Dr. Witvliet’s article outlines what he believes are the three basic definitions of worship. The first, is his broadest definition. Using Romans 12:1 to support his premise, he defines worship in a general way in regard to our lifestyle and how we live out our Christian lives. His second definition is a little narrower in the sense that he defines worship as the gathering of believers at the weekly church services. No scriptures were referenced to support this point. The third is the narrowest of the three. Referencing Psalms 95:6, Dr. Witvliet defined this definition of worship as engaging in specific act of “adoration and praise.”
Interestingly enough, Dr. Witvliet’s third definition of worship is actually the closest to the actual Biblical definition because Psalms 95:6 reads, “Come, let us bow down in worship, let us kneel before the Lord our Maker.” However, Greg did not cite this scripture in his book. Dr. Witvliet’s never mentioned anything about music in his third definition. However, Greg took the liberty to suggest that this third definition has something to do with music and he did not even reference Psalm 95:6 as he did Romans 12:1. My study of the Biblical definition of worship has showed me that worship is primarily a lowly posture, either in a bowing, prostrate or kneeling position. The problem with the pop evangelical definition of worship is that it is characterized as an activity as opposed to a posture.
There are dozens upon dozens of verses of scriptures that contain the word worship. The exact count varies depending the translation of the Bible one reads. Worship is listed 198 times in the King James Version, and 256 in the New International Version. I find it amazing that Dr. Witvliet only uses two of the many available scripture verses that contain worship to support his position. I would think that a guy who holds a graduate’s degree in theology from Calvin Theological Seminary and a Ph.D. in liturgical studies and theology from the University of Notre Dame would be able to make his case using a wider sampling of scriptures.
After defining worship according to Dr. Witvliet’s perspective, Greg then goes on to analyze the phrase, “Praise & Worship.” He identifies this phrase as a misnomer, and rightly so. However, we don’t see this phrase as a misnomer for the same reasons. Greg characterizes worship as an “umbrella term” that incorporates “praise, lament, confession,” and many other “acts of worship.” He argues that the joining of the words, “Praise & Worship” makes no more sense than joining “lament and worship” or “armadillos and animals.” When it is all said and done, Greg then concedes to the pop evangelical norm by stating that he will use this term as is throughout the remainder of his book.

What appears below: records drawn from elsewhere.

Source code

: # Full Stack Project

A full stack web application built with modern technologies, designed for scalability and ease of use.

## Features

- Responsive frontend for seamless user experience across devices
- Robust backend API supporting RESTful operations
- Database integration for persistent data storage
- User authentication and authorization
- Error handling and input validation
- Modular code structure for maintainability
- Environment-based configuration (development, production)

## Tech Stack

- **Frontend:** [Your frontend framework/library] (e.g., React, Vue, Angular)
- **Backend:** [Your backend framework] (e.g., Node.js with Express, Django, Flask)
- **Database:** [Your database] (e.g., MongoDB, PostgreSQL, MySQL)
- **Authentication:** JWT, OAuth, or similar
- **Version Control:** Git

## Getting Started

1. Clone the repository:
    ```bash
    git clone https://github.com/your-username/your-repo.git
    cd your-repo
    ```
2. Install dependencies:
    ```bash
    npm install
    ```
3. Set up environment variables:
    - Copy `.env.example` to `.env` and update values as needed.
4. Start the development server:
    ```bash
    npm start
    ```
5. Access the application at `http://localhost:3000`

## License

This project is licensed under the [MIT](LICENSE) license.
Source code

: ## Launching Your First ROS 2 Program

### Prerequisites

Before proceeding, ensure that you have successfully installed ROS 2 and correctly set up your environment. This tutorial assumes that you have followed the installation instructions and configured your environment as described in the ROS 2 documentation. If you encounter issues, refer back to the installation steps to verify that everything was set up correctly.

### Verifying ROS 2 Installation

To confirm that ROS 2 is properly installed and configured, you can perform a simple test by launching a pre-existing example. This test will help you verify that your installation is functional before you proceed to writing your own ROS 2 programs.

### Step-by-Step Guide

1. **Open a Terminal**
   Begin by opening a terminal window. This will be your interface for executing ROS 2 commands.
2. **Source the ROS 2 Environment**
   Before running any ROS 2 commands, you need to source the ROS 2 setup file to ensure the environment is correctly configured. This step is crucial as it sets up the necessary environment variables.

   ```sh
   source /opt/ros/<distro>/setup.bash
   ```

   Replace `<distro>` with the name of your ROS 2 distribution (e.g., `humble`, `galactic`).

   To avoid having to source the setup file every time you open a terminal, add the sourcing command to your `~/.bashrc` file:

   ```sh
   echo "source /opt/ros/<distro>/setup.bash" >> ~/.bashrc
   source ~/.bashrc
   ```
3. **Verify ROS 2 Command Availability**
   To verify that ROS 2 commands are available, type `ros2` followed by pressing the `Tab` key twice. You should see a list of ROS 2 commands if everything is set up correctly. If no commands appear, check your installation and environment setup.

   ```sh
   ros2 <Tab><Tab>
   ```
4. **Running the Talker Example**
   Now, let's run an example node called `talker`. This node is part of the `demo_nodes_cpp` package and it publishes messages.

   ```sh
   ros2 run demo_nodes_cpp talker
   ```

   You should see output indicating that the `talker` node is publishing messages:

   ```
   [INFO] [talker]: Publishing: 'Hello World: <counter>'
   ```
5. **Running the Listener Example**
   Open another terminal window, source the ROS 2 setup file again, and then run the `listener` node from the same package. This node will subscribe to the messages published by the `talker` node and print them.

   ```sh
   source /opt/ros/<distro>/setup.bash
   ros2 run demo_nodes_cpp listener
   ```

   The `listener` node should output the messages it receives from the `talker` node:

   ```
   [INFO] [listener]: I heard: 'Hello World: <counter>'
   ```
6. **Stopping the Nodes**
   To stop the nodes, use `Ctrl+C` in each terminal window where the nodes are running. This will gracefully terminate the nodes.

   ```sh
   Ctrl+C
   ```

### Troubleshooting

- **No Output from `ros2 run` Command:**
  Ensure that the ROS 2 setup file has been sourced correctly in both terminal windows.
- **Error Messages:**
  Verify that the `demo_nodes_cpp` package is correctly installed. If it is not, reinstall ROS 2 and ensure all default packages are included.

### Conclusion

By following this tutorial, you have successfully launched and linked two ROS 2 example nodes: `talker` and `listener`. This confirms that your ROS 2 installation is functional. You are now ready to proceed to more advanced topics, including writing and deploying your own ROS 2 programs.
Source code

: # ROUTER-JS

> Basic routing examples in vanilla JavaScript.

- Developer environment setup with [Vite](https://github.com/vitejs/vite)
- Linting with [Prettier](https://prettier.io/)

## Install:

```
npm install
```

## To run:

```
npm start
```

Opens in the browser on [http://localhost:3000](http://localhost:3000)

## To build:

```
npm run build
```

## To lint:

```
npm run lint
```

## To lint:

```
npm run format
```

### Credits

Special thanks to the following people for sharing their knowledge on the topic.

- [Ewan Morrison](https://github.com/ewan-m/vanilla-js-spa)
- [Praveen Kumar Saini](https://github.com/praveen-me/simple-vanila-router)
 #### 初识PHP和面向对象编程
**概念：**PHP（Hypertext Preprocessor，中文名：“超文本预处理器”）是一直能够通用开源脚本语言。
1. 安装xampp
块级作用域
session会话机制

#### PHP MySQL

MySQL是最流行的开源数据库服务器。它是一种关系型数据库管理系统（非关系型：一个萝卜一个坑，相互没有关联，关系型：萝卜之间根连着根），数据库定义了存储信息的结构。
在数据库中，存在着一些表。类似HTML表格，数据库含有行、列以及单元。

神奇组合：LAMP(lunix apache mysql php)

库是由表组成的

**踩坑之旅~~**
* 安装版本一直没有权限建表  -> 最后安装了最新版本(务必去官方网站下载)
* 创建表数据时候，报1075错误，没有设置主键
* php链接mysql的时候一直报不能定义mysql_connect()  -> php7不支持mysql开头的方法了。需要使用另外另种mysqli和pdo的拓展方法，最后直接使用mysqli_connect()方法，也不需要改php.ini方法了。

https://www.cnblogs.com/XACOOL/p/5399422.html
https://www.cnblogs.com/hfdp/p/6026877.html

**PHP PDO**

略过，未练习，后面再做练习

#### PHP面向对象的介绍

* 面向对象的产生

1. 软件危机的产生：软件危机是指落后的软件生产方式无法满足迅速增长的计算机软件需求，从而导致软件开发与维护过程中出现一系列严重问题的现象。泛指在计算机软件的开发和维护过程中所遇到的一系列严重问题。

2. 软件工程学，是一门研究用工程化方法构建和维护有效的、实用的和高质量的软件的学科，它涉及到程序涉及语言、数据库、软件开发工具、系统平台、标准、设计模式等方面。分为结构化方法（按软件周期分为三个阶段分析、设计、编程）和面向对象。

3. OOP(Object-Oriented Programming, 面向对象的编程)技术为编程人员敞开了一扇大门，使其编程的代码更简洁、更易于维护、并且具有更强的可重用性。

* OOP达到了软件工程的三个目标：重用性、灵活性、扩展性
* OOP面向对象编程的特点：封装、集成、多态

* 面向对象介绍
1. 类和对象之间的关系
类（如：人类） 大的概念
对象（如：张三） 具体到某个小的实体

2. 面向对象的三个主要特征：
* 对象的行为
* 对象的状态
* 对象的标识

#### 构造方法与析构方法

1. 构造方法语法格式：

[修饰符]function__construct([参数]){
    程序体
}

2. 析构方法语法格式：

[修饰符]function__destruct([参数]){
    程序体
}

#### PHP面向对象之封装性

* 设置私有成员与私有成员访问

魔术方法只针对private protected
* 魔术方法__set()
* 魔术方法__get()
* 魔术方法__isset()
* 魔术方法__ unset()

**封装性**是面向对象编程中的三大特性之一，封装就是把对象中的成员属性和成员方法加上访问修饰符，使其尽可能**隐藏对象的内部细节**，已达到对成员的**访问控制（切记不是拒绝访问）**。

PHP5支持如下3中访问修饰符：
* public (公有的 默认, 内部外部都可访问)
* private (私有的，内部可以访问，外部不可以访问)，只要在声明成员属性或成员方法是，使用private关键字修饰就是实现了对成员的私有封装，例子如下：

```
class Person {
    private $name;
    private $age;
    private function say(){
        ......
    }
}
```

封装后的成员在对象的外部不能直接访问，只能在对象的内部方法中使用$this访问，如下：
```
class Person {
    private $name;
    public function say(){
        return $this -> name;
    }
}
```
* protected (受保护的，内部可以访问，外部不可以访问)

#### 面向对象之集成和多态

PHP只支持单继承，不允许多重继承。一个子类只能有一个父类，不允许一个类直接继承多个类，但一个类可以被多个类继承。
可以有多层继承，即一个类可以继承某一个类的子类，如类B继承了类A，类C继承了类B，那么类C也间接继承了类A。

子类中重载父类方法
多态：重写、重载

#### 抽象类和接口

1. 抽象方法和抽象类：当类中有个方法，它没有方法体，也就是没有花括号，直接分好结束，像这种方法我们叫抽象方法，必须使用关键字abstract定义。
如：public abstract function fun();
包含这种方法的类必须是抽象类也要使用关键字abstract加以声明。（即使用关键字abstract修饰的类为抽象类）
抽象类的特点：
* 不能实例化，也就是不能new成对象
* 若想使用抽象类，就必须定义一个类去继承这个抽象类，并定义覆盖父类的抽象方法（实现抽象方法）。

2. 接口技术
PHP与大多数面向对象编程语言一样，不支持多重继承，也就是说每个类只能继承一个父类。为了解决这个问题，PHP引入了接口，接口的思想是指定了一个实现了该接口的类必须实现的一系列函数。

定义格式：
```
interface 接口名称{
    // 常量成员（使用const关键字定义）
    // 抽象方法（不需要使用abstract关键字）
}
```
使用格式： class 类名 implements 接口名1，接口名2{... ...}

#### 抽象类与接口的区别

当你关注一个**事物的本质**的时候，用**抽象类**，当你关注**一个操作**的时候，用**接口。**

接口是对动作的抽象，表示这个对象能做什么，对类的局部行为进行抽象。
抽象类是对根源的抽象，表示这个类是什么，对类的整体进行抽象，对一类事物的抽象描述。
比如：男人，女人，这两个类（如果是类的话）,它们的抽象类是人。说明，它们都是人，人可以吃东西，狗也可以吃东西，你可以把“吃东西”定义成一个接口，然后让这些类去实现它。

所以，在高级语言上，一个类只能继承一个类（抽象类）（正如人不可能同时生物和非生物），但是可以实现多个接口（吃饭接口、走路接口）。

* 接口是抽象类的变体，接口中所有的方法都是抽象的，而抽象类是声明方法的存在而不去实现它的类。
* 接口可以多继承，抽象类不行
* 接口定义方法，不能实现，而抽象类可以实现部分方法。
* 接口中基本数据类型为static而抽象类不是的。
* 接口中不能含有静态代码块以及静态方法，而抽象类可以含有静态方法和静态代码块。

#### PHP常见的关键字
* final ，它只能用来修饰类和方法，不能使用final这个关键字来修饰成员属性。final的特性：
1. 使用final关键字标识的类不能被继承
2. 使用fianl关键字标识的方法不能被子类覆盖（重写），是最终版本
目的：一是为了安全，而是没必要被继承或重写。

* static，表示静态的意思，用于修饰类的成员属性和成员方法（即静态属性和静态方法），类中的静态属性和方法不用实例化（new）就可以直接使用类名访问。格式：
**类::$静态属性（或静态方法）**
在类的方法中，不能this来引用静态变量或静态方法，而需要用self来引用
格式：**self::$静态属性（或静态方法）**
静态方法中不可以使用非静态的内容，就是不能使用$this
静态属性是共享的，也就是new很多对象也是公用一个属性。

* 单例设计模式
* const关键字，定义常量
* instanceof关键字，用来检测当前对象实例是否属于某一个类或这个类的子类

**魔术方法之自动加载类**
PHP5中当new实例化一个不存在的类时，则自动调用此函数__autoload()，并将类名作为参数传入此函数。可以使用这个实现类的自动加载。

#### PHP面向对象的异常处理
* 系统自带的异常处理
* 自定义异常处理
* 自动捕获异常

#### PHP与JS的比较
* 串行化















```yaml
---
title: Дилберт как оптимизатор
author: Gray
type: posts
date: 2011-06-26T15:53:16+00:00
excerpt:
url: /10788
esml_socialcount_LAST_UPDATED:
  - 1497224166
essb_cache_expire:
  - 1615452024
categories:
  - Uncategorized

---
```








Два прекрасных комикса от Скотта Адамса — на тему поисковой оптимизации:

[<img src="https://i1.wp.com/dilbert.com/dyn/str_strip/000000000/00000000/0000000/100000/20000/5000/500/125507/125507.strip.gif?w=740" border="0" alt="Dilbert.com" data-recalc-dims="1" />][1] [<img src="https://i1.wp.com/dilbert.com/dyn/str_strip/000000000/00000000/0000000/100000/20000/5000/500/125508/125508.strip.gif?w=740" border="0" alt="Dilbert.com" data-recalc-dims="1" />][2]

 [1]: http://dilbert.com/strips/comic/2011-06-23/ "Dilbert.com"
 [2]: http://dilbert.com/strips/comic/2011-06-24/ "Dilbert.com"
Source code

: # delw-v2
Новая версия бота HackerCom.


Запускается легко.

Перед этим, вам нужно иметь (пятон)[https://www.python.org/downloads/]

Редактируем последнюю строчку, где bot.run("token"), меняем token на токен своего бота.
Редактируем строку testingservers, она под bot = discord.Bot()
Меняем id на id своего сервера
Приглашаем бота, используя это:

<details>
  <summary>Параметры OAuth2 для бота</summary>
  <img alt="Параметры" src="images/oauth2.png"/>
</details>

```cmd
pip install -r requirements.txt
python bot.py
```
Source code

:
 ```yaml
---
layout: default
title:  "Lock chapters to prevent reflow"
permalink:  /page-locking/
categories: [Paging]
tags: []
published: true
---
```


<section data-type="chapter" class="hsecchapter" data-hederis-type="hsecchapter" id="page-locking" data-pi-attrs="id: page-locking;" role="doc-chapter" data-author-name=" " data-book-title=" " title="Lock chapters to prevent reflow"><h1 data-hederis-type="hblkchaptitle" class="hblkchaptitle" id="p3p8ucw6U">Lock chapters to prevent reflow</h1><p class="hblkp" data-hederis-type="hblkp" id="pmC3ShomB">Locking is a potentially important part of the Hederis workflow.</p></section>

I have studied the Biblical definitions of both Praise and Worship and my research has led me to the opposite conclusion that Greg has arrived at. I contend that Praise is actually the umbrella term that encompasses seven different activities and worship would not even be one of those activities. This is because worship is not an activity, but a posture and attitude. Greg’s “armadillos and animals” analogy is a misapplied analogy. Here is how I would analogize Praise and Worship using Greg’s analogy. Praise is to animals, and of the various types of praise would be analogous to the several categories of animals, such as mammals, reptiles, birds, fish insects and etc. Worship does not fit within animal kingdom analogy. So, if praise is analogous to animals, then worship would analogous to plants.
Overall, I think Greg’s book is very good. Once you can get past the semantics of worship and his oversights in covering the drums and percussion, his book would be very useful for those who want to be involved in praise ministry in any capacity.